Worthing’s Smelt Camps in Randolph had three of its 81 shacks on the Kennebec River on Friday. The ice was good that day, but there were ice jams and too much water in the river, so owner Jim Worthing wasn’t renting out his camps.
Worthing blames the 1999 Augusta dam removal for the ice jams. The river has been unpredictable ever since, and it has ruined his business, he said. He has had shacks for 53 years.
The James Eddy Smelt Fishing camps in Dresden on the Eastern River will not be open at all this year, Sharon Eddy said Friday. Sharon Eddy is the widow of the fishing camp’s namesake who opened the business in 1959. There is running water and just no ice, she said.
There used to be dozens of smelt shacks on the rivers of Merrymeeting Bay. Ice is abundant. It was solid in December and stayed until March. Today, fluctuating temperatures, severe storms, and less interest in smelt fishing, are contributing to the slow death of a Maine tradition.
“Last year, we only had the camps on the ice for two days before we had to transport them again,” Eddy said. The year before that, the shacks were gone for four weeks.

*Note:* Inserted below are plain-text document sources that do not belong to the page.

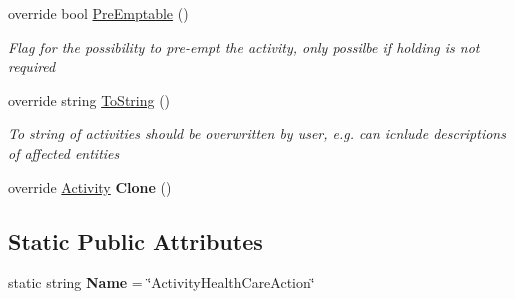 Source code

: \begin{DoxyCompactItemize}
override bool \hyperlink{class_general_health_care_elements_1_1_activities_1_1_activity_health_care_action_a6bb5663ca822062814fc8e507ff8dcff}{Pre\+Emptable} ()
\begin{DoxyCompactList}\small\item\em Flag for the possibility to pre-\/empt the activity, only possilbe if holding is not required \end{DoxyCompactList}\item 
override string \hyperlink{class_general_health_care_elements_1_1_activities_1_1_activity_health_care_action_a63fb5ffffcdb6ef64a88edac610a6700}{To\+String} ()
\begin{DoxyCompactList}\small\item\em To string of activities should be overwritten by user, e.\+g. can icnlude descriptions of affected entities \end{DoxyCompactList}\item 
override \hyperlink{class_simulation_core_1_1_h_c_c_m_elements_1_1_activity}{Activity} {\bfseries Clone} ()\hypertarget{class_general_health_care_elements_1_1_activities_1_1_activity_health_care_action_a76a2c03a36f0ecc1c05d1ad5b47e72f4}{}\label{class_general_health_care_elements_1_1_activities_1_1_activity_health_care_action_a76a2c03a36f0ecc1c05d1ad5b47e72f4}

\end{DoxyCompactItemize}
\subsection*{Static Public Attributes}
\begin{DoxyCompactItemize}
\item 
static string {\bfseries Name} = \char`\"{}Activity\+Health\+Care\+Action\char`\"{}\hypertarget{class_general_health_care_elements_1_1_activities_1_1_activity_health_care_action_a49a807763958535c00d8b58de21e42cf}{}\label{class_general_health_care_elements_1_1_activities_1_1_activity_health_care_action_a49a807763958535c00d8b58de21e42cf}

\end{DoxyCompactItemize}
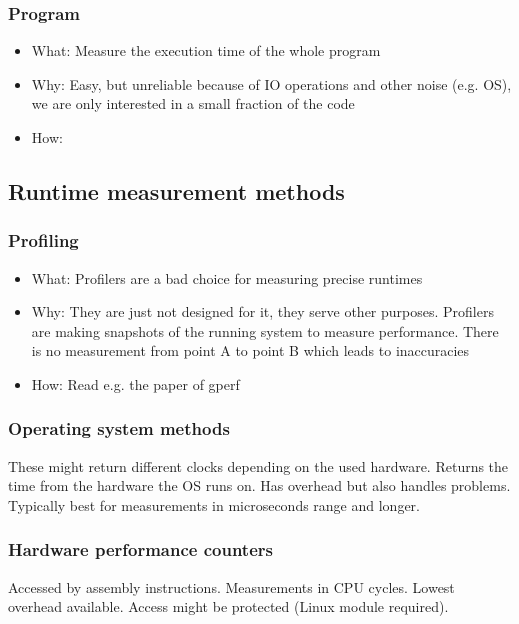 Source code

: \subsubsection{Program}
\begin{itemize}
    \item What: Measure the execution time of the whole program
    \item Why: Easy, but unreliable because of IO operations and other noise (e.g. OS), we are only interested in a small fraction of the code
    \item How: 
\end{itemize}

\subsection{Runtime measurement methods}
\subsubsection{Profiling}
\begin{itemize}
    \item What: Profilers are a bad choice for measuring precise runtimes
    \item Why: They are just not designed for it, they serve other purposes.
        Profilers are making snapshots of the running system to measure performance. 
        There is no measurement from point A to point B which leads to inaccuracies
    \item How: Read e.g. the paper of gperf \cite{graham1982gprof}
\end{itemize}
\subsubsection{Operating system methods}
These might return different clocks depending on the used hardware.
Returns the time from the hardware the OS runs on.
Has overhead but also handles problems.
Typically best for measurements in microseconds range and longer.
\subsubsection{Hardware performance counters}
Accessed by assembly instructions.
Measurements in CPU cycles.
Lowest overhead available.
Access might be protected (Linux module required).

Once upon a time, they would have enough cold weather and ice to get 50 camps on the Eastern River. Now, in a good year, they’re lucky if they get 25 out there, he said. He had people from as far away as Massachusetts calling every day, wanting to know if they were open.
Despite warmer winters and recent bad luck, he and his son Peter Eddy, who has mostly run the business since his father’s death in 2009, have no thoughts of closing for good.
“There’s always next year,” he said.
But some have closed for good.
On the Kennebec River, the sign for the now permanently closed Riverbend Smelt Camps has a second sign plastered over it advertising their camps for sale at $50 and up.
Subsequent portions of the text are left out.